Looking for Miracles is a 1989 made-for-TV film based on the memoir of the same name by A.E. Hotchner. Filmed primarily in southern Ontario, it is a story of growing up and relationships, focusing on the experience of two brothers at a summer camp during the Great Depression. The director, producer, and co-writer is Kevin Sullivan.

==Synopsis==
Set in the summer of 1935, 16-year-old Ryan Delaney (Greg Spottiswood) wants to go to university on a scholarship, but his struggling mother (Patricia Phillips) wants him to stay home, find work, and take care of his 10-year-old brother Sullivan (Zachary Bennett). Due to circumstances relating to the Depression, the brothers were separated and have recently reunited. Ryan is easily annoyed by his little brother. Desperate to find a job, Ryan manages to gain a position as a counselor at Camp Hochelaga despite the fact that he is not qualified; he is too young, has never been to camp, and cannot swim, none of which he reveals during his interview with the camp director, Chief Berman (Joe Flaherty). The ruse is so effective that Ryan is offered the lead counselor position for the group of age 10 boys. After his mother tells him that he cannot go to camp without Sullivan, Ryan convinces Chief Berman to allow the young boy to attend. Being age 10, Sullivan is assigned to Ryan's group.
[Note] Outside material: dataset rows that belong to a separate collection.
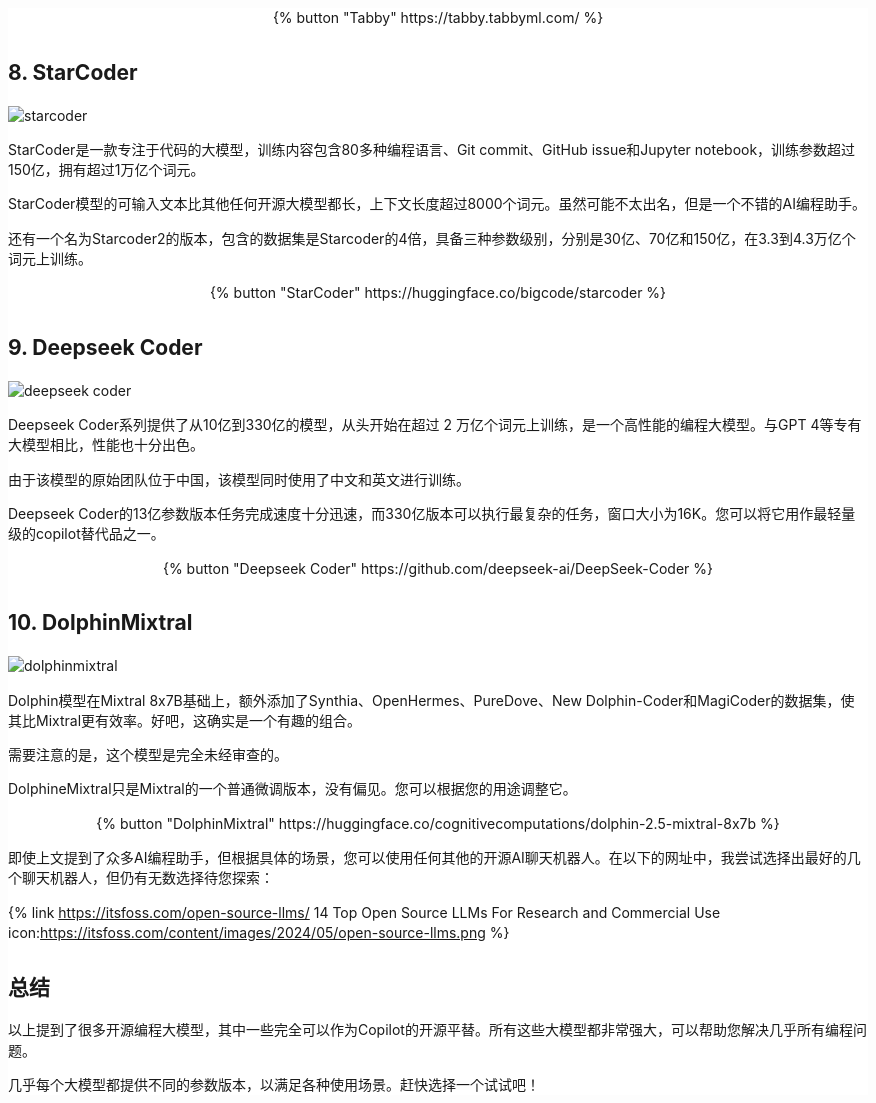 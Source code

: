 <center>{% button "Tabby" https://tabby.tabbyml.com/ %}</center>

## 8. StarCoder

![starcoder](https://itsfoss.com/content/images/2024/07/starcoder-1.jpg)

StarCoder是一款专注于代码的大模型，训练内容包含80多种编程语言、Git commit、GitHub issue和Jupyter notebook，训练参数超过150亿，拥有超过1万亿个词元。

StarCoder模型的可输入文本比其他任何开源大模型都长，上下文长度超过8000个词元。虽然可能不太出名，但是一个不错的AI编程助手。

还有一个名为Starcoder2的版本，包含的数据集是Starcoder的4倍，具备三种参数级别，分别是30亿、70亿和150亿，在3.3到4.3万亿个词元上训练。

<center>{% button "StarCoder" https://huggingface.co/bigcode/starcoder %}</center>

## 9. Deepseek Coder

![deepseek coder](https://itsfoss.com/content/images/2024/07/deepseek-coder-1.jpg)

Deepseek Coder系列提供了从10亿到330亿的模型，从头开始在超过 2 万亿个词元上训练，是一个高性能的编程大模型。与GPT 4等专有大模型相比，性能也十分出色。

由于该模型的原始团队位于中国，该模型同时使用了中文和英文进行训练。

Deepseek Coder的13亿参数版本任务完成速度十分迅速，而330亿版本可以执行最复杂的任务，窗口大小为16K。您可以将它用作最轻量级的copilot替代品之一。

<center>{% button "Deepseek Coder" https://github.com/deepseek-ai/DeepSeek-Coder %}</center>

## 10. DolphinMixtral

![dolphinmixtral](https://itsfoss.com/content/images/2024/07/dolphin-mixtral-1.jpg)

Dolphin模型在Mixtral 8x7B基础上，额外添加了Synthia、OpenHermes、PureDove、New Dolphin-Coder和MagiCoder的数据集，使其比Mixtral更有效率。好吧，这确实是一个有趣的组合。

需要注意的是，这个模型是完全未经审查的。

DolphineMixtral只是Mixtral的一个普通微调版本，没有偏见。您可以根据您的用途调整它。

<center>{% button "DolphinMixtral" https://huggingface.co/cognitivecomputations/dolphin-2.5-mixtral-8x7b %}</center>

即使上文提到了众多AI编程助手，但根据具体的场景，您可以使用任何其他的开源AI聊天机器人。在以下的网址中，我尝试选择出最好的几个聊天机器人，但仍有无数选择待您探索：

{% link https://itsfoss.com/open-source-llms/ 14 Top Open Source LLMs For Research and Commercial Use icon:https://itsfoss.com/content/images/2024/05/open-source-llms.png %}

## 总结

以上提到了很多开源编程大模型，其中一些完全可以作为Copilot的开源平替。所有这些大模型都非常强大，可以帮助您解决几乎所有编程问题。

几乎每个大模型都提供不同的参数版本，以满足各种使用场景。赶快选择一个试试吧！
At the start of camp, Ryan struggles in his position. When he is asked to move a vehicle on the first day, he does not reveal that he cannot drive and ends up having a minor accident. A counselor in Ryan's group named Mo (Hugh Thompson) quickly becomes suspicious of him and comes to realize that he is not qualified. However, he keeps Ryan's secret and the two become good friends. They work together to manage their group of campers, which includes a troubled brat who goes by the nickname of Ratface (Noah Godfrey). Ratface initially is a constant behavior problem for the counselors and is mean to Sullivan. Eventually, though, they come to understand Ratface's troubled home life and the two boys become friends.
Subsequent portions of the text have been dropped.